WHAT YOU SHOULD DO:
Which of the lines below mention the word "cause"? Pull each one out.
*** LISTED ENTRIES ***
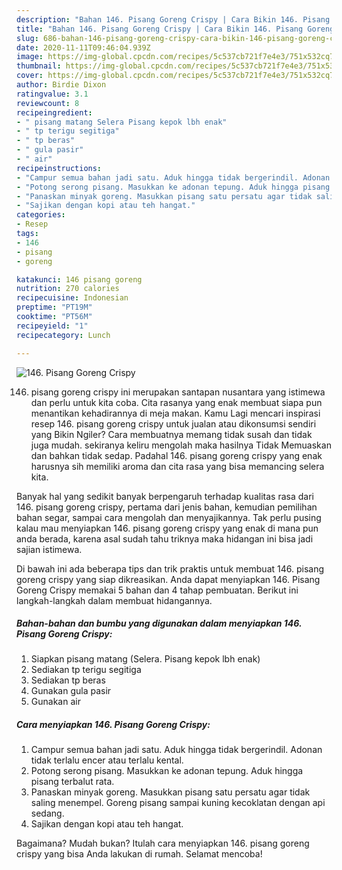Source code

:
 ```yaml
---
description: "Bahan 146. Pisang Goreng Crispy | Cara Bikin 146. Pisang Goreng Crispy Yang Lezat"
title: "Bahan 146. Pisang Goreng Crispy | Cara Bikin 146. Pisang Goreng Crispy Yang Lezat"
slug: 686-bahan-146-pisang-goreng-crispy-cara-bikin-146-pisang-goreng-crispy-yang-lezat
date: 2020-11-11T09:46:04.939Z
image: https://img-global.cpcdn.com/recipes/5c537cb721f7e4e3/751x532cq70/146-pisang-goreng-crispy-foto-resep-utama.jpg
thumbnail: https://img-global.cpcdn.com/recipes/5c537cb721f7e4e3/751x532cq70/146-pisang-goreng-crispy-foto-resep-utama.jpg
cover: https://img-global.cpcdn.com/recipes/5c537cb721f7e4e3/751x532cq70/146-pisang-goreng-crispy-foto-resep-utama.jpg
author: Birdie Dixon
ratingvalue: 3.1
reviewcount: 8
recipeingredient:
- " pisang matang Selera Pisang kepok lbh enak"
- " tp terigu segitiga"
- " tp beras"
- " gula pasir"
- " air"
recipeinstructions:
- "Campur semua bahan jadi satu. Aduk hingga tidak bergerindil. Adonan tidak terlalu encer atau terlalu kental."
- "Potong serong pisang. Masukkan ke adonan tepung. Aduk hingga pisang terbalut rata."
- "Panaskan minyak goreng. Masukkan pisang satu persatu agar tidak saling menempel. Goreng pisang sampai kuning kecoklatan dengan api sedang."
- "Sajikan dengan kopi atau teh hangat."
categories:
- Resep
tags:
- 146
- pisang
- goreng

katakunci: 146 pisang goreng 
nutrition: 270 calories
recipecuisine: Indonesian
preptime: "PT19M"
cooktime: "PT56M"
recipeyield: "1"
recipecategory: Lunch

---
```



![146. Pisang Goreng Crispy](https://img-global.cpcdn.com/recipes/5c537cb721f7e4e3/751x532cq70/146-pisang-goreng-crispy-foto-resep-utama.jpg)


146. pisang goreng crispy ini merupakan santapan nusantara yang istimewa dan perlu untuk kita coba. Cita rasanya yang enak membuat siapa pun menantikan kehadirannya di meja makan.
Kamu Lagi mencari inspirasi resep 146. pisang goreng crispy untuk jualan atau dikonsumsi sendiri yang Bikin Ngiler? Cara membuatnya memang tidak susah dan tidak juga mudah. sekiranya keliru mengolah maka hasilnya Tidak Memuaskan dan bahkan tidak sedap. Padahal 146. pisang goreng crispy yang enak harusnya sih memiliki aroma dan cita rasa yang bisa memancing selera kita.

Banyak hal yang sedikit banyak berpengaruh terhadap kualitas rasa dari 146. pisang goreng crispy, pertama dari jenis bahan, kemudian pemilihan bahan segar, sampai cara mengolah dan menyajikannya. Tak perlu pusing kalau mau menyiapkan 146. pisang goreng crispy yang enak di mana pun anda berada, karena asal sudah tahu triknya maka hidangan ini bisa jadi sajian istimewa.




Di bawah ini ada beberapa tips dan trik praktis untuk membuat 146. pisang goreng crispy yang siap dikreasikan. Anda dapat menyiapkan 146. Pisang Goreng Crispy memakai 5 bahan dan 4 tahap pembuatan. Berikut ini langkah-langkah dalam membuat hidangannya.

<!--inarticleads1-->

##### Bahan-bahan dan bumbu yang digunakan dalam menyiapkan 146. Pisang Goreng Crispy:

1. Siapkan  pisang matang (Selera. Pisang kepok lbh enak)
1. Sediakan  tp terigu segitiga
1. Sediakan  tp beras
1. Gunakan  gula pasir
1. Gunakan  air




<!--inarticleads2-->

##### Cara menyiapkan 146. Pisang Goreng Crispy:

1. Campur semua bahan jadi satu. Aduk hingga tidak bergerindil. Adonan tidak terlalu encer atau terlalu kental.
1. Potong serong pisang. Masukkan ke adonan tepung. Aduk hingga pisang terbalut rata.
1. Panaskan minyak goreng. Masukkan pisang satu persatu agar tidak saling menempel. Goreng pisang sampai kuning kecoklatan dengan api sedang.
1. Sajikan dengan kopi atau teh hangat.




Bagaimana? Mudah bukan? Itulah cara menyiapkan 146. pisang goreng crispy yang bisa Anda lakukan di rumah. Selamat mencoba!
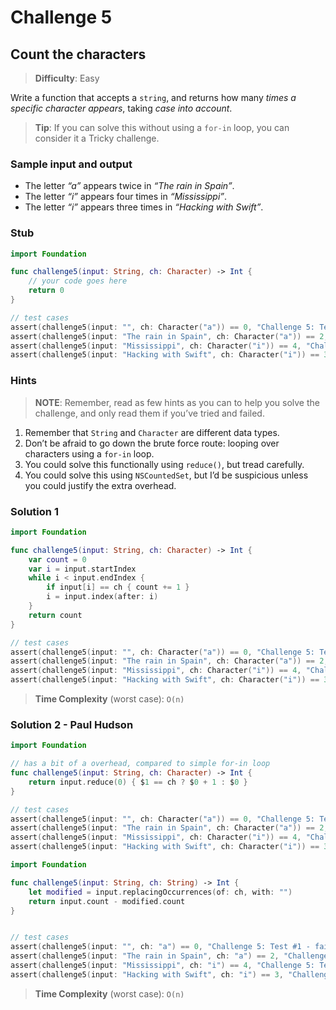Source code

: # Challenge 5

## Count the characters

> **Difficulty**: Easy

Write a function that accepts a `string`, and returns how many *times a specific character appears*, taking *case into account*.

> **Tip**: If you can solve this without using a `for-in` loop, you can consider it a Tricky challenge.

### Sample input and output

- The letter *“a”* appears twice in *“The rain in Spain”*.
- The letter *“i”* appears four times in *“Mississippi”*.
- The letter *“i”* appears three times in *“Hacking with Swift”*.

### Stub

``` swift
import Foundation

func challenge5(input: String, ch: Character) -> Int { 
    // your code goes here
    return 0
}

// test cases
assert(challenge5(input: "", ch: Character("a")) == 0, "Challenge 5: Test #1 - failed")
assert(challenge5(input: "The rain in Spain", ch: Character("a")) == 2, "Challenge 5: Test #2 - failed")
assert(challenge5(input: "Mississippi", ch: Character("i")) == 4, "Challenge 5: Test #3 - failed")
assert(challenge5(input: "Hacking with Swift", ch: Character("i")) == 3, "Challenge 5: Test #4 - failed")
```

### Hints

> **NOTE**: Remember, read as few hints as you can to help you solve the challenge, and only read them if you’ve tried and failed.

1. Remember that `String` and `Character` are different data types.
2. Don’t be afraid to go down the brute force route: looping over characters using a `for-in` loop.
3. You could solve this functionally using `reduce()`, but tread carefully.
4. You could solve this using `NSCountedSet`, but I’d be suspicious unless you could justify the extra overhead.

### Solution 1

``` swift
import Foundation

func challenge5(input: String, ch: Character) -> Int { 
    var count = 0
    var i = input.startIndex
    while i < input.endIndex {
        if input[i] == ch { count += 1 }
        i = input.index(after: i)
    }
    return count
}

// test cases
assert(challenge5(input: "", ch: Character("a")) == 0, "Challenge 5: Test #1 - failed")
assert(challenge5(input: "The rain in Spain", ch: Character("a")) == 2, "Challenge 5: Test #2 - failed")
assert(challenge5(input: "Mississippi", ch: Character("i")) == 4, "Challenge 5: Test #3 - failed")
assert(challenge5(input: "Hacking with Swift", ch: Character("i")) == 3, "Challenge 5: Test #4 - failed")
```

> **Time Complexity** (worst case): `O(n)`

### Solution 2 - Paul Hudson

``` swift
import Foundation

// has a bit of a overhead, compared to simple for-in loop
func challenge5(input: String, ch: Character) -> Int { 
    return input.reduce(0) { $1 == ch ? $0 + 1 : $0 }
}

// test cases
assert(challenge5(input: "", ch: Character("a")) == 0, "Challenge 5: Test #1 - failed")
assert(challenge5(input: "The rain in Spain", ch: Character("a")) == 2, "Challenge 5: Test #2 - failed")
assert(challenge5(input: "Mississippi", ch: Character("i")) == 4, "Challenge 5: Test #3 - failed")
assert(challenge5(input: "Hacking with Swift", ch: Character("i")) == 3, "Challenge 5: Test #4 - failed")
```

``` swift
import Foundation

func challenge5(input: String, ch: String) -> Int { 
    let modified = input.replacingOccurrences(of: ch, with: "")
    return input.count - modified.count
}


// test cases
assert(challenge5(input: "", ch: "a") == 0, "Challenge 5: Test #1 - failed")
assert(challenge5(input: "The rain in Spain", ch: "a") == 2, "Challenge 5: Test #2 - failed")
assert(challenge5(input: "Mississippi", ch: "i") == 4, "Challenge 5: Test #3 - failed")
assert(challenge5(input: "Hacking with Swift", ch: "i") == 3, "Challenge 5: Test #4 - failed")
```

> **Time Complexity** (worst case): `O(n)`
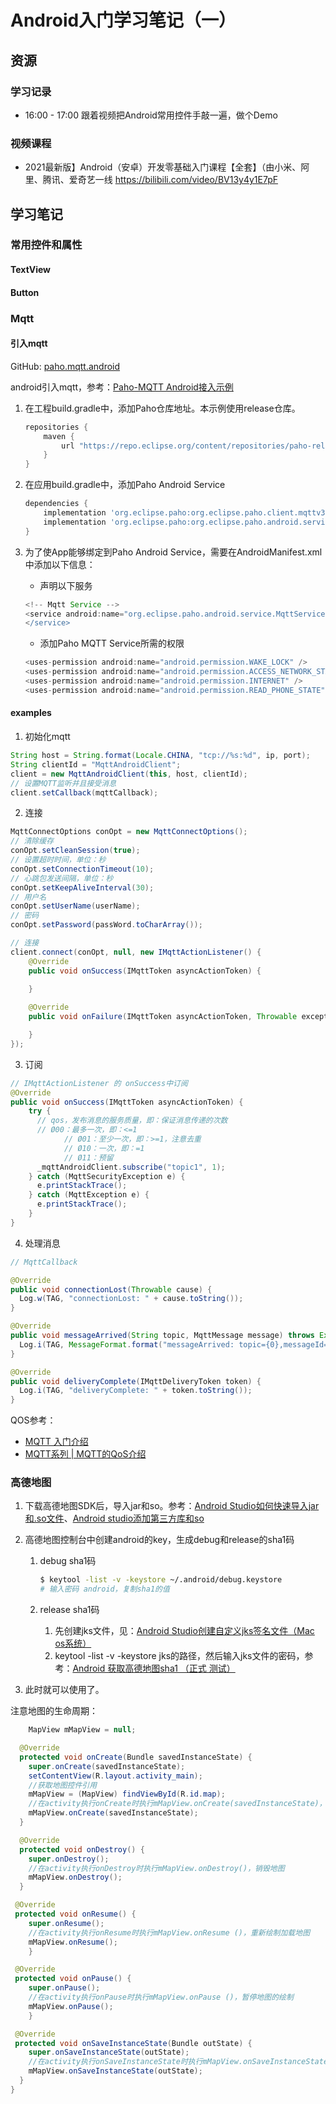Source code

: # Android入门学习笔记（一）

## 资源

### 学习记录

- 16:00 - 17:00 跟着视频把Android常用控件手敲一遍，做个Demo

### 视频课程

- 2021最新版】Android（安卓）开发零基础入门课程【全套】（由小米、阿里、腾讯、爱奇艺一线 https://bilibili.com/video/BV13y4y1E7pF

## 学习笔记

### 常用控件和属性

#### TextView

#### Button

### Mqtt

#### 引入mqtt

GitHub: [paho.mqtt.android](https://github.com/eclipse/paho.mqtt.android)

android引入mqtt，参考：[Paho-MQTT Android接入示例](https://www.alibabacloud.com/help/zh/doc-detail/146630.htm)

1. 在工程build.gradle中，添加Paho仓库地址。本示例使用release仓库。

   ```groovy
   repositories {
       maven {
           url "https://repo.eclipse.org/content/repositories/paho-releases/"
       }
   }
   ```

2. 在应用build.gradle中，添加Paho Android Service

   ```groovy
   dependencies {
       implementation 'org.eclipse.paho:org.eclipse.paho.client.mqttv3:1.1.0'
       implementation 'org.eclipse.paho:org.eclipse.paho.android.service:1.1.1'
   }
   ```

3. 为了使App能够绑定到Paho Android Service，需要在AndroidManifest.xml中添加以下信息：

   - 声明以下服务

   ```groovy
   <!-- Mqtt Service -->
   <service android:name="org.eclipse.paho.android.service.MqttService">
   </service>
   ```

   - 添加Paho MQTT Service所需的权限

    ```groovy
    <uses-permission android:name="android.permission.WAKE_LOCK" />
    <uses-permission android:name="android.permission.ACCESS_NETWORK_STATE" />
    <uses-permission android:name="android.permission.INTERNET" />
    <uses-permission android:name="android.permission.READ_PHONE_STATE" />
    ```

     

#### examples

1. 初始化mqtt

```java
String host = String.format(Locale.CHINA, "tcp://%s:%d", ip, port);
String clientId = "MqttAndroidClient";
client = new MqttAndroidClient(this, host, clientId);
// 设置MQTT监听并且接受消息
client.setCallback(mqttCallback);
```

2. 连接

```java
MqttConnectOptions conOpt = new MqttConnectOptions();
// 清除缓存
conOpt.setCleanSession(true);
// 设置超时时间，单位：秒
conOpt.setConnectionTimeout(10);
// 心跳包发送间隔，单位：秒
conOpt.setKeepAliveInterval(30);
// 用户名
conOpt.setUserName(userName);
// 密码
conOpt.setPassword(passWord.toCharArray());

// 连接
client.connect(conOpt, null, new IMqttActionListener() {
    @Override
    public void onSuccess(IMqttToken asyncActionToken) {
			
    }

    @Override
    public void onFailure(IMqttToken asyncActionToken, Throwable exception) {

    }
});
```

3. 订阅

```java
// IMqttActionListener 的 onSuccess中订阅
@Override
public void onSuccess(IMqttToken asyncActionToken) {
    try {
      // qos，发布消息的服务质量，即：保证消息传递的次数
      // Ø00：最多一次，即：<=1
			// Ø01：至少一次，即：>=1，注意去重
			// Ø10：一次，即：=1
			// Ø11：预留
      _mqttAndroidClient.subscribe("topic1", 1);
    } catch (MqttSecurityException e) {
      e.printStackTrace();
    } catch (MqttException e) {
      e.printStackTrace();
    }
}
```

4. 处理消息

```java
// MqttCallback

@Override
public void connectionLost(Throwable cause) {
  Log.w(TAG, "connectionLost: " + cause.toString());
}

@Override
public void messageArrived(String topic, MqttMessage message) throws Exception {
  Log.i(TAG, MessageFormat.format("messageArrived: topic={0},messageId={1}}", topic, message.getId()));
}

@Override
public void deliveryComplete(IMqttDeliveryToken token) {
  Log.i(TAG, "deliveryComplete: " + token.toString());
}
```



QOS参考：

- [MQTT 入门介绍](https://www.runoob.com/w3cnote/mqtt-intro.html)
- [MQTT系列 | MQTT的QoS介绍](https://zhuanlan.zhihu.com/p/80203905)



### 高德地图

1. 下载高德地图SDK后，导入jar和so。参考：[Android Studio如何快速导入jar和.so文件](http://www.manongjc.com/detail/5-dgfqdqsfxsxtsyy.html)、[Android studio添加第三方库和so](https://blog.csdn.net/anhenzhufeng/article/details/78913341)

2. 高德地图控制台中创建android的key，生成debug和release的sha1码

   1. debug sha1码

      ```bash
      $ keytool -list -v -keystore ~/.android/debug.keystore
      # 输入密码 android，复制sha1的值
      ```

      

   2. release sha1码

      1. 先创建jks文件，见：[Android Studio创建自定义jks签名文件（Mac os系统）](https://blog.csdn.net/sinat_15411661/article/details/78918330)
      2. keytool -list -v -keystore jks的路径，然后输入jks文件的密码，参考：[Android 获取高德地图sha1 （正式 测试）](https://blog.csdn.net/Mr___Xu/article/details/86489004)

3. 此时就可以使用了。



注意地图的生命周期：

```java
	MapView mMapView = null;

  @Override
  protected void onCreate(Bundle savedInstanceState) {
    super.onCreate(savedInstanceState); 
    setContentView(R.layout.activity_main);
    //获取地图控件引用
    mMapView = (MapView) findViewById(R.id.map);
    //在activity执行onCreate时执行mMapView.onCreate(savedInstanceState)，创建地图
    mMapView.onCreate(savedInstanceState);
  }

  @Override
  protected void onDestroy() {
    super.onDestroy();
    //在activity执行onDestroy时执行mMapView.onDestroy()，销毁地图
    mMapView.onDestroy();
  }

 @Override
 protected void onResume() {
    super.onResume();
    //在activity执行onResume时执行mMapView.onResume ()，重新绘制加载地图
    mMapView.onResume();
    }

 @Override
 protected void onPause() {
    super.onPause();
    //在activity执行onPause时执行mMapView.onPause ()，暂停地图的绘制
    mMapView.onPause();
    }

 @Override
 protected void onSaveInstanceState(Bundle outState) {
    super.onSaveInstanceState(outState);
    //在activity执行onSaveInstanceState时执行mMapView.onSaveInstanceState (outState)，保存地图当前的状态
    mMapView.onSaveInstanceState(outState);
  } 
}
```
*** End of LISTED ENTRIES ***
RESPONSE TO THE TASK:
public void connectionLost(Throwable cause) {
  Log.w(TAG, "connectionLost: " + cause.toString());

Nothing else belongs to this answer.